Fine and gross motor skills differ between healthy-weight and obese children.
Obese children show fine-motor deficits, not just gross-motor delays, so include precision tasks in motor assessments.
01Research in Context
What this study did
Gentier et al. (2013) compared motor skills in healthy-weight and obese children. They used standard tests for fine and gross movement. Kids were neurotypical and school age.
What they found
Obese children scored lower on most gross-motor tasks. They also lagged on fine-motor tasks like bead threading and drawing. The gap was clear, not borderline.
How this fits with other research
Wagner et al. (2011) saw the same pattern two years earlier: obese teens had higher risk of severe coordination disorder. The new study shows the problem starts younger.

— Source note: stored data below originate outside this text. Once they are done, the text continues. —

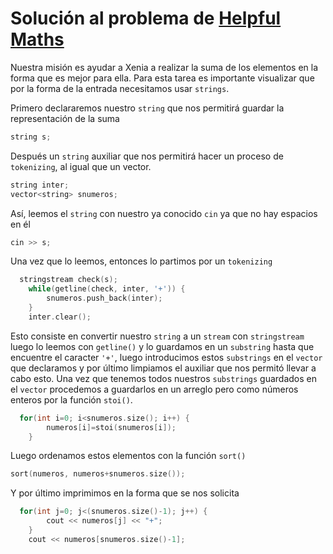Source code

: # Solución al problema de [Helpful Maths](https://codeforces.com/problemset/problem/339/A)

Nuestra misión es ayudar a Xenia a realizar la suma de los elementos en la forma que es mejor para ella. Para esta tarea es importante visualizar que por la forma de
la entrada necesitamos usar `strings`.

Primero declararemos nuestro `string` que nos permitirá guardar la representación de la suma

```C++
string s;
```

Después un `string` auxiliar que nos permitirá hacer un proceso de `tokenizing`, al igual que un vector.

```C++
string inter;
vector<string> snumeros;
```

Así, leemos el `string` con nuestro ya conocido `cin` ya que no hay espacios en él

```C++
cin >> s;
```

Una vez que lo leemos, entonces lo partimos por un `tokenizing` 

```C++
  stringstream check(s);
	while(getline(check, inter, '+')) {
		snumeros.push_back(inter);
	}
	inter.clear();
```

Esto consiste en convertir nuestro `string` a un `stream` con `stringstream` luego lo leemos con `getline()` y lo guardamos en un `substring` hasta que encuentre
el caracter `'+'`, luego introducimos estos `substrings` en el `vector` que declaramos y por último limpiamos el auxiliar que nos permitó llevar a cabo esto. Una
vez que tenemos todos nuestros `substrings` guardados en el `vector` procedemos a guardarlos en un arreglo pero como números enteros por la función `stoi()`.

```C++
  for(int i=0; i<snumeros.size(); i++) {
		numeros[i]=stoi(snumeros[i]);
	}
```

Luego ordenamos estos elementos con la función `sort()`

```C++
sort(numeros, numeros+snumeros.size());
```

Y por último imprimimos en la forma que se nos solicita

```C++
  for(int j=0; j<(snumeros.size()-1); j++) {
		cout << numeros[j] << "+";
	}
	cout << numeros[snumeros.size()-1];
```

Petrovic et al. (2016) looks like a contradiction. In their sample, kids with ADHD had lower overweight rates than controls. The twist: their ADHD group still had motor problems, but weight stayed down. Method matters—Ilse studied neurotypical kids only, while B et al. mixed ADHD status.
Gentier et al. (2013) also ran a reaction-time follow-up. Same kids, same obesity link: slower and more cautious responses. Together, the papers build a picture that extra weight touches both quick moves and precise moves.
Why it matters
Add fine-motor items to every motor screen for obese clients. Tasks like coin stacking or tweezing pom-poms reveal hidden deficits that gross-motor checklists miss. Share the data with parents to justify both movement and precision goals in the same plan.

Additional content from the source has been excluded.